Dans leur essai Questions for a Reader dans la collection Stop what you’re doing and read this (Vintage 2011) Maryanne Wolf et Mirit Barzillai décrivent certains des défis du numérique pour le lecteur contemporain :
« Les lecteurs de demain apprendront-ils à ne réclamer que la simplicité, la rapidité et l’explication par un autre ? Ou seront-ils plongés dans l’innovation technologique, devenus habiles à faire le triage et l’évaluation critique de différents types de lecture en fonction de leurs intérêts et de leur but ; recherche, compréhension? …La souplesse du texte numérique…pourrait-elle améliorer l’expérience de la lecture pour les lecteurs, les propulsant vers un engagement plus profond avec le texte, ou est ce que tout cela ne fera que multiplier les distractions? »

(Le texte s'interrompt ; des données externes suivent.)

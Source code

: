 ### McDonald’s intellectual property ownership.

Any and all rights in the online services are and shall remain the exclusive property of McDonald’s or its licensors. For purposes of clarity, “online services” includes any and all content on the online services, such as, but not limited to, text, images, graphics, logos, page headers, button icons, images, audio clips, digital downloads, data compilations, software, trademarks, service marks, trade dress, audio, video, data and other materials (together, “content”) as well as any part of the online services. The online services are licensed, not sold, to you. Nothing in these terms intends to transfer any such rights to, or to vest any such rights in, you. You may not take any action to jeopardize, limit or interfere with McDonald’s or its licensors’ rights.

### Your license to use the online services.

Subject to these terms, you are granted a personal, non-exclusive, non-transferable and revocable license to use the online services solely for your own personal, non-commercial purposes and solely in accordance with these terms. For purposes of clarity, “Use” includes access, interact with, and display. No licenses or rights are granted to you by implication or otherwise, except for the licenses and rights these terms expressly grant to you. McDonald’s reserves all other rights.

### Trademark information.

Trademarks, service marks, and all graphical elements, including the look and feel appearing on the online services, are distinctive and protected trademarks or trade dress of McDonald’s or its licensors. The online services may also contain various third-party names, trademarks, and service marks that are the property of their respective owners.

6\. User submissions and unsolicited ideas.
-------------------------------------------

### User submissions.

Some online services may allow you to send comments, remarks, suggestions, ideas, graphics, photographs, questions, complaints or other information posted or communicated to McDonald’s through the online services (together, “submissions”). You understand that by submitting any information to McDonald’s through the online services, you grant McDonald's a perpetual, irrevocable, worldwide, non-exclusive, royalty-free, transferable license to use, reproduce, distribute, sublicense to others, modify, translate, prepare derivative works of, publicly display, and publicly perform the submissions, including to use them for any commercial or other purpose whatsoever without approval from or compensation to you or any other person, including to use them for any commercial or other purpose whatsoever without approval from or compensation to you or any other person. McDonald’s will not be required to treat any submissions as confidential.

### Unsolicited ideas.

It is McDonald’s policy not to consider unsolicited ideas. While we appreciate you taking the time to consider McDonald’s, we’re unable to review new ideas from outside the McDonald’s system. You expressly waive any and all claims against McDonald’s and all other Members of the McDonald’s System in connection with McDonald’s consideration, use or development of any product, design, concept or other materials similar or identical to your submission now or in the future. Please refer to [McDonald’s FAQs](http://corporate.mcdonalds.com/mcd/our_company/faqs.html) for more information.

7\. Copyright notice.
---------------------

L'hésitation est problématique, voire inquiétante lorsqu'on réalise que les compétences de lecture sont de moins en moins bien acquises...
De fait les usages numériques constatés ne portent pas les plus jeunes à la lecture, voire ils en détournent.

Selon Wolf et Barzillaï, pour réussir leur apprentissage, les étudiants auront besoin de :
« connecter des compétences de lecture profonde aux compétences de traitement de l’information afin d’être en mesure d’utiliser les ressources et les plates-formes du 21ème siècle judicieusement. La tâche est de comprendre comment le faire. »

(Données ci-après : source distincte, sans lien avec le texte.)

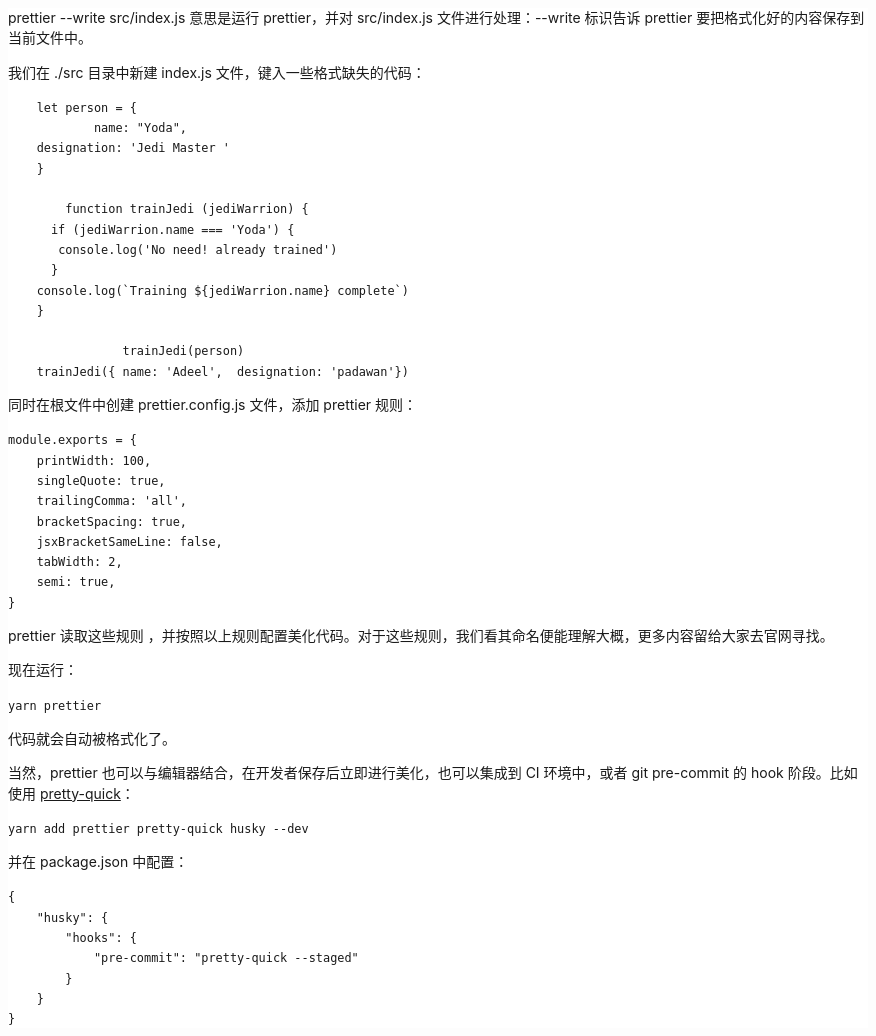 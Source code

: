 
prettier --write src/index.js 意思是运行 prettier，并对 src/index.js 文件进行处理：--write
标识告诉 prettier 要把格式化好的内容保存到当前文件中。

我们在 ./src 目录中新建 index.js 文件，键入一些格式缺失的代码：

    
    
        let person = {
                name: "Yoda",
        designation: 'Jedi Master '
        }
    
            function trainJedi (jediWarrion) {
          if (jediWarrion.name === 'Yoda') {
           console.log('No need! already trained')
          }
        console.log(`Training ${jediWarrion.name} complete`)
        }
    
                    trainJedi(person)
        trainJedi({ name: 'Adeel',  designation: 'padawan'})
    

同时在根文件中创建 prettier.config.js 文件，添加 prettier 规则：

    
    
    module.exports = {
        printWidth: 100,
        singleQuote: true,
        trailingComma: 'all',
        bracketSpacing: true,
        jsxBracketSameLine: false,
        tabWidth: 2,
        semi: true,
    }
    

prettier 读取这些规则 ，并按照以上规则配置美化代码。对于这些规则，我们看其命名便能理解大概，更多内容留给大家去官网寻找。

现在运行：

    
    
    yarn prettier
    

代码就会自动被格式化了。

当然，prettier 也可以与编辑器结合，在开发者保存后立即进行美化，也可以集成到 CI 环境中，或者 git pre-commit 的 hook
阶段。比如使用 [pretty-quick](https://www.npmjs.com/package/pretty-quick)：

    
    
    yarn add prettier pretty-quick husky --dev
    

并在 package.json 中配置：

    
    
    {
        "husky": {
            "hooks": {
                "pre-commit": "pretty-quick --staged"
            }
        }
    }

En comprenant qu'il est nécessaire pour cela de respecter des étapes.

Le numérique n’est pas une mode passagère ou une tentative de pertinence. Nous ne voulons pas niveler vers le bas pour atteindre une génération en-ligne avec leur prétendue courte durée d’attention.
Les enseignants qui connaissent bien leur sujet, qui ont des objectifs clairs et qui comprennent l’apprentissage doivent développer et sélectionner les meilleurs matériaux possibles et s’en servir intelligemment pour renforcer l’acquisition des connaissances et de la compréhension approfondie. Ils doivent également se servir du numérique pour partager leurs bonnes pratiques pédagogiques et éviter de réinventer la roue.

Cette injonction est contradictoire avec l'appel à l'esprit critique.

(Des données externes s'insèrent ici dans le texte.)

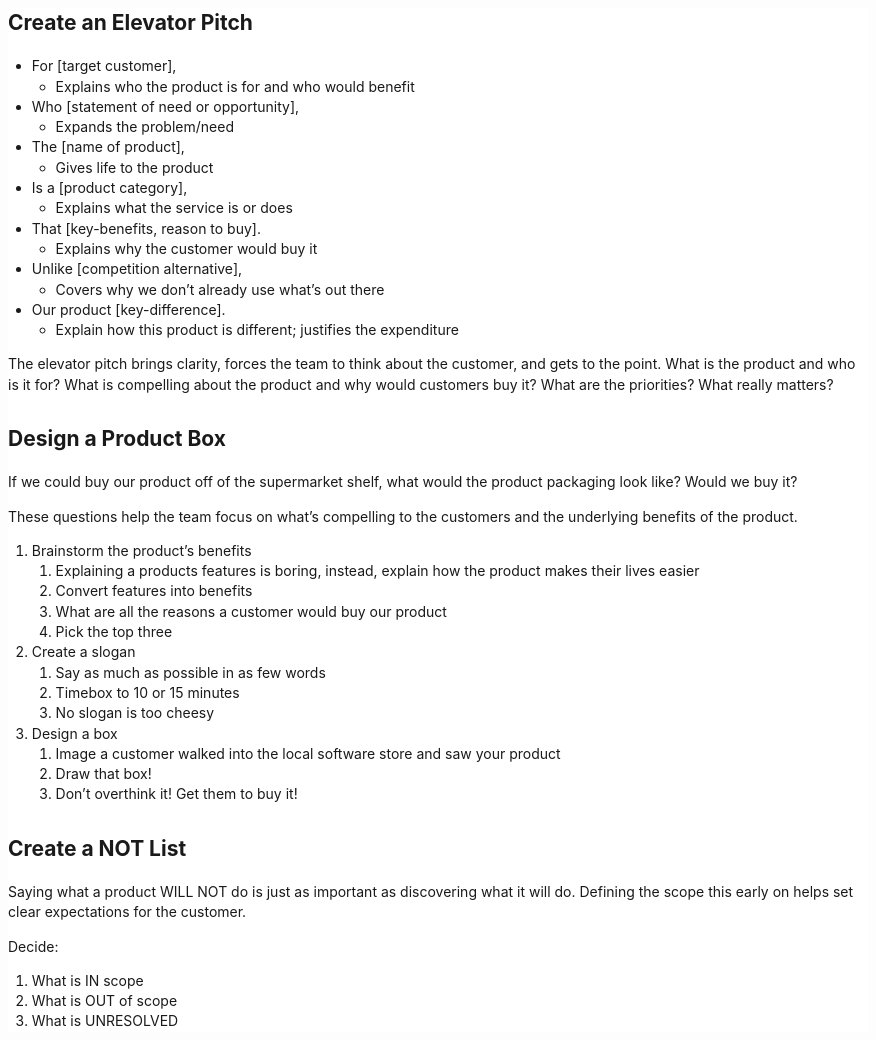 ## Create an Elevator Pitch

* For \[target customer\],
  * Explains who the product is for and who would benefit
* Who \[statement of need or opportunity\],
  * Expands the problem/need
* The \[name of product\],
  * Gives life to the product
* Is a \[product category\],
  * Explains what the service is or does
* That \[key-benefits, reason to buy\].
  * Explains why the customer would buy it
* Unlike \[competition alternative\],
  * Covers why we don’t already use what’s out there
* Our product \[key-difference\].
  * Explain how this product is different; justifies the expenditure

The elevator pitch brings clarity, forces the team to think about the customer, and gets to the point. What is the product and who is it for? What is compelling about the product and why would customers buy it? What are the priorities? What really matters?

## Design a Product Box

If we could buy our product off of the supermarket shelf, what would the product packaging look like? Would we buy it?

These questions help the team focus on what’s compelling to the customers and the underlying benefits of the product.

1. Brainstorm the product’s benefits
   1. Explaining a products features is boring, instead, explain how the product makes their lives easier
   2. Convert features into benefits
   3. What are all the reasons a customer would buy our product
   4. Pick the top three
2. Create a slogan
   1. Say as much as possible in as few words
   2. Timebox to 10 or 15 minutes
   3. No slogan is too cheesy
3. Design a box
   1. Image a customer walked into the local software store and saw your product
   2. Draw that box!
   3. Don’t overthink it! Get them to buy it!

## Create a NOT List

Saying what a product WILL NOT do is just as important as discovering what it will do. Defining the scope this early on helps set clear expectations for the customer.

Decide:

1. What is IN scope
2. What is OUT of scope
3. What is UNRESOLVED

Tout en faisant cela, nous devons rappeler que pour un apprentissage réussi, il faut pouvoir se concentrer, penser, parler, écouter, lire et écrire en profondeur. Par conséquent, nos objectifs pour le numérique doivent êtres ambitieux.

Ces objectifs sont surtout tout à fait indépendants du numérique, qui ne doit pas devenir une finalité ("nos objectifs pour le numérique")...

Nous voulons que nos étudiants puissent naviguer l’internet pour les commentaires et les sommaires de livres...

:shock:

...mais aussi qu’ils puissent lire des livres entiers et et en former leur propres opinions.

C'est très logique et cohérent !

Nous voulons qu’ils puissent tweeter mais aussi qu’ils puissent écrire une bonne rédaction, qu’ils puissent critiquer leurs études avec leurs camarades tout en s’engageant dans un effort personnel soutenu.

Qui sait écrire une bonne rédaction sait tweeter... :roll:

Bref, nous devons développer des étudiants qui peuvent maitriser tous les moyens à leur disposition pour enrichir leur apprentissage et leur vie.
Il se pourrait bien que l’exploitation du numérique par des enseignants experts et créatifs puisse les libérer et leur permettre d’engager leurs étudiants de plus en plus en dialogue « Socratique ».

Le dialogue socratique est pratiqué... par des adultes. Nous revenons ici au constructivisme le plus décomplexé.

Le grand philosophe approuverait certainement.

On peut en douter.
Dernière édition: 04 Mar 2015 15:09 par archeboc.